Moody’s stated this in a report titled: ‘Banking System Outlook: Nigeria.’With oil prices and economic activity gradually recovering in Nigeria, we expect banks’ dollar liquidity pressures to gradually ease over our outlook period,” Vice President and Senior Analyst at Moody’s, Akin Majekodunmi said.

 “However, we expect asset quality to worsen slightly over the outlook period, as historically low oil prices, currency depreciation and economic contraction experienced in 2016 continue to generate new nonperforming loans in 2017,” he added.

The rating agency anticipated that Nigeria’s real Gross Domestic Product (GDP) growth of 2.5 per cent in 2017 and four per cent in 2018, after a 1.5 per cent contraction last year, as noted in March 2017.

The revival will be supported by government measures to expand non-oil sectors and its commitment to fund large infrastructure projects as well as by a partial rebound in global oil prices from lows last year, it stated.

Risks to asset quality are likely to remain high, with nonperforming loans (NPLs) likely to rise to between 14 and 16 per cent, from 14 per cent at end-2016. They should, however, reach a peak as write-offs, loan restructurings, and the strengthening economy takes effect.

“Nigerian banks should have sufficient capital to absorb expected losses, though Moody’s expects system-wide tangible common equity (TCE) to only decline slightly to 14.1 per cent of adjusted risk-weighted assets by year-end 2018 from 14.7 per cent at the end of 2016. The slight shift is primarily due to increased loan-loss provisions and the effect of further expected naira depreciation on the balance of risk-weighted assets denominated in foreign currency.

“Moody’s also sees the banks’ loan-loss provisioning weakening their net profitability. The rating agency expects return on assets to decline to around one per cent in 2017, from 1.3 per cent at the end of 2016 on account of high provisioning costs at around three per cent of gross loans.

“System-wide pre-provision income will likely remain robust, however, at around fourof average total assets, supported by high yields on government securities and profits on open foreign currency positions,” the agency added.

Finally, Moody’s considered there to be a high probability of the Nigerian government supporting banks in case of need, given the significant consequences of a bank collapse to both the payments system and the wider economy.

Meanwhile,  despite the positive financial results for 2016 posted by Nigerian banks notwithstanding the turbulent operating conditions, global rating agency, Fitch Ratings, believes that significant financial risks persist beyond the reported figures.

Fitch in its assessment of the banks’ 2016  earnings obtained yesterday, pointed out that the healthy 2016 net income was lifted by large one-off revaluation gains after Nigeria allowed its currency to devalue in June.

It also stated that the banks also made higher United States dollar core income (in naira terms) and booked sizeable foreign-currency (FC) trading income, which offset rising impairment charges.
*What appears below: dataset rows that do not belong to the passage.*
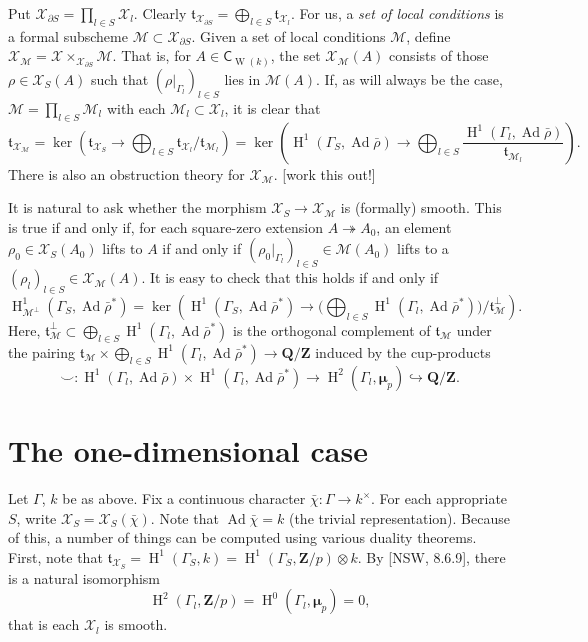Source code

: \documentclass{article}
\DeclareMathOperator{\adjoint}{Ad}
\DeclareMathOperator{\h}{H}
\DeclareMathOperator{\witt}{W}
\newcommand{\cM}{\mathcal{M}}
\newcommand{\cX}{\mathcal{X}}
\newcommand{\dmu}{\bm\mu}
\newcommand{\dQ}{\mathbf{Q}}
\newcommand{\dZ}{\mathbf{Z}}
\newcommand{\ft}{\mathfrak{t}}
\newcommand{\coefficient}{\mathsf{C}}
\newcommand{\epic}{\twoheadrightarrow}
\newcommand{\monic}{\hookrightarrow}
\begin{document}
Put $\cX_{\partial S}=\prod_{l\in S} \cX_l$. Clearly 
$\ft_{\cX_{\partial S}} = \bigoplus_{l\in S} \ft_{\cX_l}$. For us, a 
\emph{set of local conditions} is a formal subscheme 
$\cM\subset \cX_{\partial S}$. Given a set of local conditions $\cM$, 
define $\cX_\cM=\cX\times_{\cX_{\partial S}} \cM$. That is, for 
$A\in\coefficient_{\witt(k)}$, the set $\cX_\cM(A)$ consists of those 
$\rho\in\cX_S(A)$ such that $(\rho|_{\Gamma_l})_{l\in S}$ lies in 
$\cM(A)$. If, as will always be the case, $\cM=\prod_{l\in S}\cM_l$ with each 
$\cM_l\subset \cX_l$, it is clear that 
\[
  \ft_{\cX_\cM} = \ker\left(\ft_{\cX_S}\to \bigoplus_{l\in S} \ft_{\cX_l}/\ft_{\cM_l}\right) = \ker\left(\h^1(\Gamma_S,\adjoint\bar\rho) \to \bigoplus_{l\in S} \frac{\h^1(\Gamma_l,\adjoint\bar\rho)}{\ft_{\cM_l}}\right) .
\]
There is also an obstruction theory for $\cX_\cM$. [work this out!]

It is natural to ask whether the morphism $\cX_S\to \cX_\cM$ is (formally) 
smooth. This is true if and only if, for each square-zero extension 
$A\epic A_0$, an element $\rho_0\in \cX_S(A_0)$ lifts to $A$ if and only if 
$(\rho_0|_{\Gamma_l})_{l\in S}\in \cM(A_0)$ lifts to a 
$(\rho_l)_{l\in S}\in \cX_\cM(A)$. It is easy to check that this holds if and 
only if 
\[
  \h^1_{\cM^\bot}(\Gamma_S,\adjoint\bar\rho^\ast) = \ker\left(\h^1(\Gamma_S,\adjoint\bar\rho^\ast) \to \bigg(\bigoplus_{l\in S} \h^1(\Gamma_l,\adjoint\bar\rho^\ast)\bigg) / \ft_\cM^\bot\right) .
\]
Here, $\ft_\cM^\bot\subset \bigoplus_{l\in S} \h^1(\Gamma_l,\adjoint\bar\rho^\ast)$ 
is the orthogonal complement of $\ft_\cM$ under the pairing 
$\ft_\cM\times \bigoplus_{l\in S} \h^1(\Gamma_l,\adjoint\bar\rho^\ast)\to \dQ/\dZ$ 
induced by the cup-products 
\[
  \smallsmile:\h^1(\Gamma_l,\adjoint\bar\rho)\times \h^1(\Gamma_l,\adjoint\bar\rho^\ast)\to \h^2(\Gamma_l,\dmu_p) \monic \dQ/\dZ .
\]





\section{The one-dimensional case}

Let $\Gamma$, $k$ be as above. Fix a continuous character 
$\bar\chi:\Gamma\to k^\times$. For each appropriate $S$, write 
$\cX_S=\cX_S(\bar\chi)$. Note that $\adjoint\bar\chi=k$ (the trivial 
representation). Because of this, a number of things can be computed using 
various duality theorems. First, note that 
$\ft_{\cX_S} = \h^1(\Gamma_S,k) = \h^1(\Gamma_S,\dZ/p)\otimes k$. By 
[NSW, 8.6.9], there is a natural isomorphism 
\[
  \h^2(\Gamma_l,\dZ/p) = \h^0(\Gamma_l,\dmu_p) = 0 ,
\]
that is each $\cX_l$ is smooth. 
\end{document}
“While the banks’ performance ratios improved in the year, we note that a substantial part of earnings were non-recurring and will be difficult to repeat. Sector impaired loan ratios increased sharply but this was expected given the extent of Nigeria’s macro-economic challenges.
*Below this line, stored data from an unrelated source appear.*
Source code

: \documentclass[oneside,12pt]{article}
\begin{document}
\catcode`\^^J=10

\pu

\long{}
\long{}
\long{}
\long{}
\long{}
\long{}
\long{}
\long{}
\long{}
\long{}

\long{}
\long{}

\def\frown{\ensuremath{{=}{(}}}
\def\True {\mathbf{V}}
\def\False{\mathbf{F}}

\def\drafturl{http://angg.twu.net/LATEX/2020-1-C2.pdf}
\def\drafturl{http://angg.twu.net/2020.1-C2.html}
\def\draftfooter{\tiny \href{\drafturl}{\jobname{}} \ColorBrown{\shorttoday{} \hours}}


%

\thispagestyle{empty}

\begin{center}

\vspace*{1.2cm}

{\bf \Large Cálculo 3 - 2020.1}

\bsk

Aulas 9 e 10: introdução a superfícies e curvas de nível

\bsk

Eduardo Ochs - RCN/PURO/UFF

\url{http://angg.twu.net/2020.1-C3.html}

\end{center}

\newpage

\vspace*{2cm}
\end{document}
“Asset-quality metrics would have been even worse if not for high levels of restructured loans, particularly to the troubled oil sector. Low reserve coverage and high levels of FC lending add to our concerns about the banks’ long-term financial health. Capital buffers continue to be weak despite relatively high reported capital adequacy ratios (CARs).

“We maintain that ratios are vulnerable to even modest shocks for some banks. Year-end CARs declined due to the twin pressures of inflated risk-weighted assets (due to the revaluation of US dollar assets) and rising impairment charges, although this was partially offset by strong retained earnings, which benefitted from the revaluation gains. Funding and liquidity risks continue to be high. Loans/deposits ratios have been rising but are not excessive,” Fitch added.

They noted that the primary concern in the industry relates to FC liquidity, which it stated remained tight despite the authorities’ attempts to normalise the foreign-exchange interbank market.

“For 2017, we believe there will be a slight easing on the banks’ operating environment reflecting some early-stage improvements on the macro-economic front. We expect banks to remain profitable despite still modest credit growth and forecast further asset-quality deterioration, but at a slower pace. The big question is whether there will be improvement in FC liquidity, but this to a large extent depends on factors beyond the banks’ control,” Fitch stated.